Sebelumnya diberitakan, pelaku industri minyak goreng menemukan modus baru penyelewengan minyak goreng yang menjadi penyebab kelangkaan komoditas tersebut di pasar. Pelaku memborong minyak goreng dengan harga pemerintah untuk dijual kembali sebagai bahan baku industri pengguna minyak sawit mentah (CPO).
Gabungan Industri Minyak Nabati Indonesia (GIMNI) menyebut, terdapat oknum yang menyerbu minyak goreng pemerintah saat disalurkan oleh distributor pelat merah di pasar tradisional. Minyak goreng tersebut lalu ditawarkan ke pabrikan pengguna CPO sebagai CPO maupun stearin.
"Itu terjadi di 543 kabupaten/kota di Indonesia. Mereka tidak menjual lagi dalam bentuk minyak goreng karena akan ditangkap, makanya di-declare (sebagai) CPO atau stearin," kata Direktur Eksekutif GIMNI Sahat Sinaga kepada Katadata.co.id, Senin (14/3).
Sahat mengatakan, para oknum membeli minyak goreng hasil kebijakan DMO (domestic market obligation) dengan HET dan dijual menjadi CPO maupun stearin berdasarkan harga pasar. Dari aksi tersebut, mendapatkan rata-rata margin sebesar Rp 8 ribu per liter.

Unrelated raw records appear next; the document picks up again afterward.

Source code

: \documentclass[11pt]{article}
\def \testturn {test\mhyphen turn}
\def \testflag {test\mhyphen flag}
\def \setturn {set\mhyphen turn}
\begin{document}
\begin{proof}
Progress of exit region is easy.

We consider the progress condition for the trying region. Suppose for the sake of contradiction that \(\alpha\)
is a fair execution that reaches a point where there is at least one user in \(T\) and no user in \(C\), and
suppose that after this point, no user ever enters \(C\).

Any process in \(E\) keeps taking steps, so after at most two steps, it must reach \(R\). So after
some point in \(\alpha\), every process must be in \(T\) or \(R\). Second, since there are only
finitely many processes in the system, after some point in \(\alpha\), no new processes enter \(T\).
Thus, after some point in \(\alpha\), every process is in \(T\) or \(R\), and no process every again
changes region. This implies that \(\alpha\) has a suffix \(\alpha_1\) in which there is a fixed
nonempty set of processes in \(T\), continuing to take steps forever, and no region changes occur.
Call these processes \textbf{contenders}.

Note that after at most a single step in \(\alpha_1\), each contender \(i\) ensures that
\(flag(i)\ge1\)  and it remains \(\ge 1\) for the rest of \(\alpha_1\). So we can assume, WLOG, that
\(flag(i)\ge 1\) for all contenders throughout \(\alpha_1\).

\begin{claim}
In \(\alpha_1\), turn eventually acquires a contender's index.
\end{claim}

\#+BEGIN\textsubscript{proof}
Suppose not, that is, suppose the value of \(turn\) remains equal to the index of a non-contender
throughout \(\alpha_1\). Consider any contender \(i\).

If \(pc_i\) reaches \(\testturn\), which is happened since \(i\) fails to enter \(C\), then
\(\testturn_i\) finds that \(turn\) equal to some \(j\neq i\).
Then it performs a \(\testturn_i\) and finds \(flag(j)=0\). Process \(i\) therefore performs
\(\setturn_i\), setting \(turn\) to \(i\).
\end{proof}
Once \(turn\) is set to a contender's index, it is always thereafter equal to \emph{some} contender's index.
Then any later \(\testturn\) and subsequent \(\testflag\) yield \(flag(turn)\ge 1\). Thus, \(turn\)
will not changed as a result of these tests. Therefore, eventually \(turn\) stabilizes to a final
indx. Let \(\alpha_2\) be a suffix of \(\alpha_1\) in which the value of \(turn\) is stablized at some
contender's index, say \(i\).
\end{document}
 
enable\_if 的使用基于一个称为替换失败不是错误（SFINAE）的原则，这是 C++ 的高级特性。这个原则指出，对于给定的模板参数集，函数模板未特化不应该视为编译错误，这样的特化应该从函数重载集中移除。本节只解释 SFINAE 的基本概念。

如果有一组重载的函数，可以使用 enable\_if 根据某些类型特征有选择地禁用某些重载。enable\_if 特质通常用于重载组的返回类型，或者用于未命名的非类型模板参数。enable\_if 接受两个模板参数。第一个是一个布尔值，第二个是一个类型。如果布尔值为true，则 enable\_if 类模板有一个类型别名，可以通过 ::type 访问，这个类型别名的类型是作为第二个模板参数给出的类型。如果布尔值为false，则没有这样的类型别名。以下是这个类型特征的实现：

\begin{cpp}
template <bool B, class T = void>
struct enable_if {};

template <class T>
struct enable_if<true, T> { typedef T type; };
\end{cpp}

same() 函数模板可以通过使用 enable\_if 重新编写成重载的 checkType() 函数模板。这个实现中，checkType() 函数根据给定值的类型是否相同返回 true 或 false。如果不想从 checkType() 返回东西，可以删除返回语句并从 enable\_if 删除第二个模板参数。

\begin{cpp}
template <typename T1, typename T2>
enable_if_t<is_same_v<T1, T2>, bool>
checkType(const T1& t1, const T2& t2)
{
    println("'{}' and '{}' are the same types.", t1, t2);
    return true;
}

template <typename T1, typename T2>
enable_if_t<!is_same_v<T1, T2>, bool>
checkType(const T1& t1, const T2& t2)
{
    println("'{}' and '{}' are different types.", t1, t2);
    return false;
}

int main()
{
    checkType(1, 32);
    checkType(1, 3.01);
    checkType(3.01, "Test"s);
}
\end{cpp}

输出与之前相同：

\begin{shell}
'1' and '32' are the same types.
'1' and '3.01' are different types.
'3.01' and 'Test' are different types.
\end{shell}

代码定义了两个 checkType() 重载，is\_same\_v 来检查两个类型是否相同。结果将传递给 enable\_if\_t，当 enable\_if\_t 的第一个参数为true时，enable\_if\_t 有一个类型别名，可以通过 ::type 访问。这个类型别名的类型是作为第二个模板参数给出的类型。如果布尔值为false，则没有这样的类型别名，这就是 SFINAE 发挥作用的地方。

Menurutnya, pabrikan pengguna CPO tidak bisa disalahkan lantaran tidak ada aturan yang melarang hal tersebut. Selain itu, Sahat berpendapat tidak ada aturan yang mengatur bahwa migor tidak boleh dinyatakan sebagai CPO maupun stearin.
"Penyaluran migor itu bocor karena dibeli dan declare sebagai CPO. Tidak ada UU yang melarang warna biru (migor) jadi hijau (CPO)," kata Sahat.
Sahat menilai, praktik ini muncul akibat disparitas harga antara CPO domestik dengan CPO internasional. Menurutnya, disparitas harga biasanya menjadi pemantik munculnya pasar gelap, seperti yang terjadi pada industri minyak sawit saat ini.
Kemendag telah menyalurkan 415,78 ribu ton atau 519,73 juta liter migor dari 38 produsen migor ke pasar atau 72,45% dari DMO yang disimpan pemerintah. Adapun konsumsi migor nasional per bulan hanya mencapai 327,32 ribu ton.
DMO merupakan syarat bagi eksportir CPO dan turunannya untuk mendapatkan izin ekspor. Pada 14 Februari - 8 Maret 2022, Kemendag telah menerbitkan 126 izin ekspor CPO dan turunnya sebanyak 2,77 juta ton untuk 54 eksportir CPO.
Kemendag mencatat empat produsen migor telah menyalurkan 268,37 juta atau 51,63% dari total migor yang telah didistribusikan. Keempat produsen tersebut adalah Wilmar Group (99,26 juta liter), PT Musim Mas (65,32 juta liter), PT Smart Tbk (55,18 juta liter), dan Asian Agri (48,59 juta liter).